Exercise objective »
Run through the records and show each line that includes the string "talks".
[[ The records open ]]
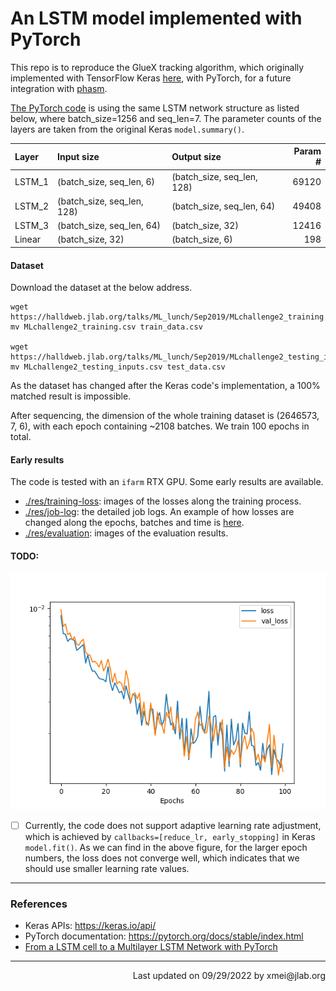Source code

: # An LSTM model implemented with PyTorch

This repo is to reproduce the GlueX tracking algorithm, which originally implemented with
 TensorFlow Keras [here](http://localhost:8888/notebooks/GlueX_LSTM_Simpliefied_Pytorch.ipynb),
 with PyTorch, for a future integration with [phasm](https://github.com/nathanwbrei/phasm).

[The PyTorch code](.) is using the same LSTM network structure as listed below,
 where batch_size=1256 and seq_len=7.
The parameter counts of the layers are taken from the original Keras `model.summary()`.

| Layer   | Input size                 | Output size                  | Param # |
|:--------|:---------------------------|:-----------------------------|--------:|
| LSTM_1  | (batch_size, seq_len, 6)   | (batch_size, seq_len, 128)   |   69120 | 
| LSTM_2  | (batch_size, seq_len, 128) | (batch_size, seq_len, 64)    |   49408 |  
| LSTM_3  | (batch_size, seq_len, 64)  | (batch_size, 32)             |   12416 |
| Linear  | (batch_size, 32)           | (batch_size, 6)              |     198 |



#### Dataset
Download the dataset at the below address.

```commandline
wget https://halldweb.jlab.org/talks/ML_lunch/Sep2019/MLchallenge2_training.csv
mv MLchallenge2_training.csv train_data.csv

wget https://halldweb.jlab.org/talks/ML_lunch/Sep2019/MLchallenge2_testing_inputs.csv
mv MLchallenge2_testing_inputs.csv test_data.csv
```
As the dataset has changed after the Keras code's implementation, a 100%
 matched result is impossible.

After sequencing, the dimension of the whole training dataset is (2646573, 7, 6), with
 each epoch containing ~2108 batches. We train 100 epochs in total.

#### Early results
The code is tested with an `ifarm` RTX GPU. Some early results are available.
- [./res/training-loss](./res/training-loss): images of the losses along the training process.
- [./res/job-log](./res/job-log): the detailed job logs. An example of
 how losses are changed along the epochs, batches and time is [here](./res/job-log/lstm-farm-full.log).
- [./res/evaluation](./res/evaluation): images of the evaluation results.

#### TODO: 
![training-loss](./res/training-loss/train-loss-full.png)

- [ ] Currently, the code does not support adaptive learning rate adjustment, which is
 achieved by `callbacks=[reduce_lr, early_stopping]` in Keras `model.fit()`. As we can find
 in the above figure, for the larger epoch numbers, the loss does not converge well, which
 indicates that we should use smaller learning rate values.

---
### References
- Keras APIs: https://keras.io/api/
- PyTorch documentation: https://pytorch.org/docs/stable/index.html
- [From a LSTM cell to a Multilayer LSTM Network with PyTorch](https://towardsdatascience.com/from-a-lstm-cell-to-a-multilayer-lstm-network-with-pytorch-2899eb5696f3)


---
<div style="text-align: right"> Last updated on 09/29/2022 by xmei@jlab.org </div>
[[ The records closed ]]
Answer section »
wget https://halldweb.jlab.org/talks/ML_lunch/Sep2019/MLchallenge2_training.csv
wget https://halldweb.jlab.org/talks/ML_lunch/Sep2019/MLchallenge2_testing_inputs.csv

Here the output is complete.